• Your goal:
In full and without alteration, write out the data below.

• The data:
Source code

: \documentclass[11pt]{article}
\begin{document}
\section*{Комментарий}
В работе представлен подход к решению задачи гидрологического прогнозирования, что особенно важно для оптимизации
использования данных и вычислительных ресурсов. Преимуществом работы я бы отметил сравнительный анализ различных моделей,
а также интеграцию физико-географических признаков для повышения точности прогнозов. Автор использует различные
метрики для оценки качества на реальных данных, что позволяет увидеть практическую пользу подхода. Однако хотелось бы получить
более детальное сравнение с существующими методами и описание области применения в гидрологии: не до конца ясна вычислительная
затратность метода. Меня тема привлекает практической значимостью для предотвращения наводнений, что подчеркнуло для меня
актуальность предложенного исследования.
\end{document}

• Answer below:
Source code

: \documentclass[11pt]{article}
\begin{document}
\section*{Комментарий}
В работе представлен подход к решению задачи гидрологического прогнозирования, что особенно важно для оптимизации
использования данных и вычислительных ресурсов. Преимуществом работы я бы отметил сравнительный анализ различных моделей,
а также интеграцию физико-географических признаков для повышения точности прогнозов. Автор использует различные
метрики для оценки качества на реальных данных, что позволяет увидеть практическую пользу подхода. Однако хотелось бы получить
более детальное сравнение с существующими методами и описание области применения в гидрологии: не до конца ясна вычислительная
затратность метода. Меня тема привлекает практической значимостью для предотвращения наводнений, что подчеркнуло для меня
актуальность предложенного исследования.
\end{document}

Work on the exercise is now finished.